Não sabe das maldades e injustiças  do mundo.
Ria e brincava...
Eu vi a alegria daquela pequena menina.
Eu vi e chorei!

6.18.2018

Da cafonice

O passado tem um que de futuro!

5.31.2018

Do sonambulismo!

"Todos os versos são escritos no dia seguinte"
                                                   Fernando Pessoa.

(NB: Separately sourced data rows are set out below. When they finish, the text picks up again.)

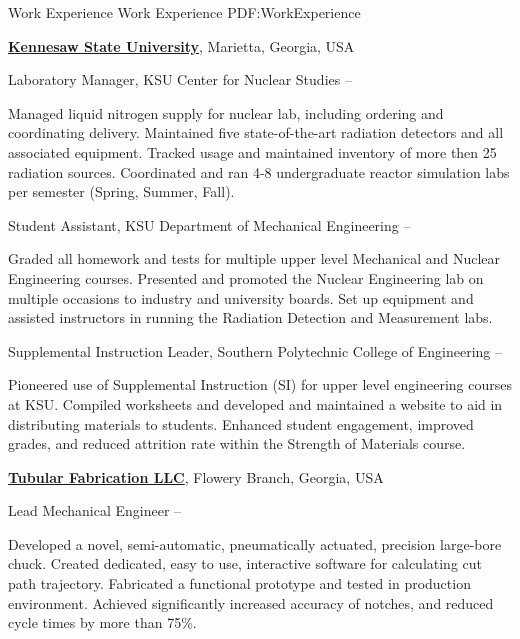 \documentclass[
letterpaper,
MMMyyyy,
nonstopmode,
draftmode,
]{resume}
\begin{document}
\begin{Body}

\Section
{Work Experience}
{Work Experience}
{PDF:WorkExperience}

\Entry
\href{http://kennesaw.edu/}
{\textbf{Kennesaw State University}},
Marietta, Georgia, USA

\Gap
\BulletItem
Laboratory Manager,
KSU Center for Nuclear Studies
\hfill
{} --
\begin{Detail}
\SubBulletItem
Managed liquid nitrogen supply for nuclear lab, including ordering and coordinating delivery.
\SubBulletItem
Maintained five state-of-the-art radiation detectors and all associated equipment.
\SubBulletItem
Tracked usage and maintained inventory of more then 25 radiation sources.
\SubBulletItem
Coordinated and ran 4-8 undergraduate reactor simulation labs per semester (Spring, Summer, Fall).
\end{Detail}

\Gap
\BulletItem
Student Assistant,
KSU Department of Mechanical Engineering
\hfill
{} --
\begin{Detail}
\SubBulletItem
Graded all homework and tests for multiple upper level Mechanical and Nuclear Engineering courses.
\SubBulletItem
Presented and promoted the Nuclear Engineering lab on multiple occasions to industry and university boards.
\SubBulletItem
Set up equipment and assisted instructors in running the Radiation Detection and Measurement labs.
\end{Detail}

\Gap
\BulletItem
Supplemental Instruction Leader,
Southern Polytechnic College of Engineering
\hfill
{} --
\begin{Detail}
\SubBulletItem
Pioneered use of Supplemental Instruction (SI) for upper level engineering courses at KSU.
\SubBulletItem
Compiled worksheets and developed and maintained a website to aid in distributing materials to students.
\SubBulletItem
Enhanced student engagement, improved grades, and reduced attrition rate within the Strength of Materials course.
\end{Detail}


\BigGap
\Entry
\href{http://tubularfab.com}
{\textbf{Tubular Fabrication LLC}},
Flowery Branch, Georgia, USA

\Gap
\BulletItem
Lead Mechanical Engineer
\hfill
{} --
\begin{Detail}
\SubBulletItem
Developed a novel, semi-automatic, pneumatically actuated, precision large-bore chuck.
\SubBulletItem
Created dedicated, easy to use, interactive software for calculating cut path trajectory.
\SubBulletItem
Fabricated a functional prototype and tested in production environment.
\SubBulletItem
Achieved significantly increased accuracy of notches, and reduced cycle times by more than 75\%.
\end{Detail}



\end{Body}
\end{document}
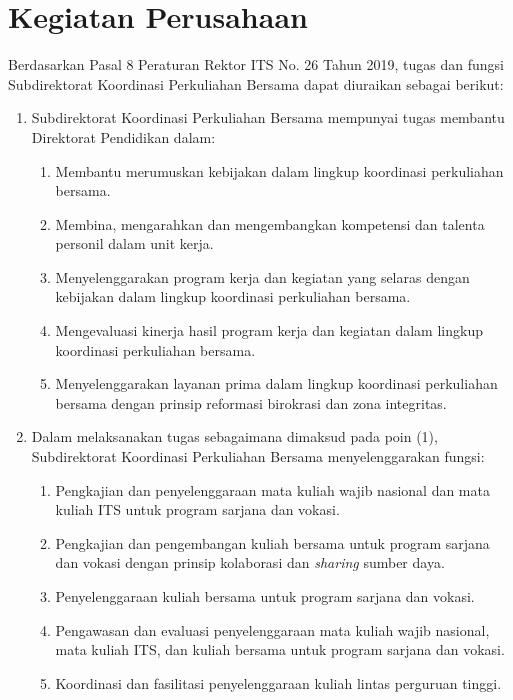 \documentclass{file/KP-ITS}
\theoremstyle{definition}
\theoremstyle{definition}
\theoremstyle{plain}
\begin{document}
\section{Kegiatan Perusahaan}
Berdasarkan Pasal 8 Peraturan Rektor ITS No. 26 Tahun 2019, tugas dan fungsi Subdirektorat Koordinasi Perkuliahan Bersama dapat diuraikan sebagai berikut:
\begin{enumerate}
  \item Subdirektorat Koordinasi Perkuliahan Bersama mempunyai tugas membantu Direktorat Pendidikan dalam:
        \begin{enumerate}
          \item Membantu merumuskan kebijakan dalam lingkup koordinasi perkuliahan bersama.
          \item Membina, mengarahkan dan mengembangkan kompetensi dan talenta personil dalam unit kerja.
          \item Menyelenggarakan program kerja dan kegiatan yang selaras dengan kebijakan dalam lingkup koordinasi perkuliahan bersama.
          \item Mengevaluasi kinerja hasil program kerja dan kegiatan dalam lingkup koordinasi perkuliahan bersama.
          \item Menyelenggarakan layanan prima dalam lingkup koordinasi perkuliahan bersama dengan prinsip reformasi birokrasi dan zona integritas.
        \end{enumerate}

  \item Dalam melaksanakan tugas sebagaimana dimaksud pada poin (1), Subdirektorat Koordinasi Perkuliahan Bersama menyelenggarakan fungsi:
        \begin{enumerate}
          \item Pengkajian dan penyelenggaraan mata kuliah wajib nasional dan mata kuliah ITS untuk program sarjana dan vokasi.
          \item Pengkajian dan pengembangan kuliah bersama untuk program sarjana dan vokasi dengan prinsip kolaborasi dan \textit{sharing} sumber daya.
          \item Penyelenggaraan kuliah bersama untuk program sarjana dan vokasi.
          \item Pengawasan dan evaluasi penyelenggaraan mata kuliah wajib nasional, mata kuliah ITS, dan kuliah bersama untuk program sarjana dan vokasi.
          \item Koordinasi dan fasilitasi penyelenggaraan kuliah lintas perguruan tinggi.
        \end{enumerate}
\end{enumerate}
\end{document}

Tanto os versos, como o sonho e a vida
Só podem ser medidos ou escritos no dia seguinte
Nas semanas seguintes, nos meses,
                                                             [Nos anos!
Nada que eu faça tem o sabor da vitória
                                           [Ou da felicidade.
Isso se perdeu nos anos que me sucederam.
Nos anos em que sonhar tinha sentido.
Cansa-me explicar o óbvio.
Cansa-me a massa sempre ignóbil!
Cansa-me a vida pura e simplesmente.
Em dias de outrora...
Amei e sonhei.
Hoje quieto observo estrelas!
Estrelas...

10.26.2017

Do vício

O que me faz mal?!
O café?
O amor?
A ausência?
A saudade?
O cigarro?
A cocaína?
O álcool?
O clonazepan?
A consciência vã?
Ou sua própria existência!?

10.20.2017

Questionamentos.

E essa ausência de mim, para tudo e para todos?

9.16.2017

6.06.2017

Aleatório.

Embora esse local não seja para certas piadas infames, lembrei-me do velho Buk.
E como minhas últimas semanas tem sido de tristezas infindas...
Lá vai!

5.26.2017

Sobre a esperança...

E aquele cão esperou noite e dia pelo retorno do seu dono.
Dormia e acordava esperando.
Até que um dia não acordou mais!

1.10.2017

Maio de 1978.

Depois de tanto tempo...
Eis que já é findo todo o passado...
Eis que já perdeu-se no tempo...

Depois de tanto tempo...
Tudo o que era tornou-se o que se foi!
Foi com o vento, o que era amado...

Depois de tanto tempo...
Você ter certeza que o paraíso já não retornará...
E o que ficou foi o inferno...
E que eu nunca mais vou voltar para o passado.
Nunca mais...

12.07.2016

REFUGO.

Pesada e torta.
Eis a vida em seus dias finais.
O que era ânsia hoje é decepção.
O que era amor hoje é saudade.
O que era vida hoje é pó!
Eis que nada mais pode salvar esse mundo!
Eis que nada mais me atrai...

9.29.2016

Epitáfio 2016...

Nascido em um município errado...
Nascido em um estado errado...
Nascido em um país errado...
Nascido em um mundo errado...
Sinceramente!
Não faço mais questão de estar aqui.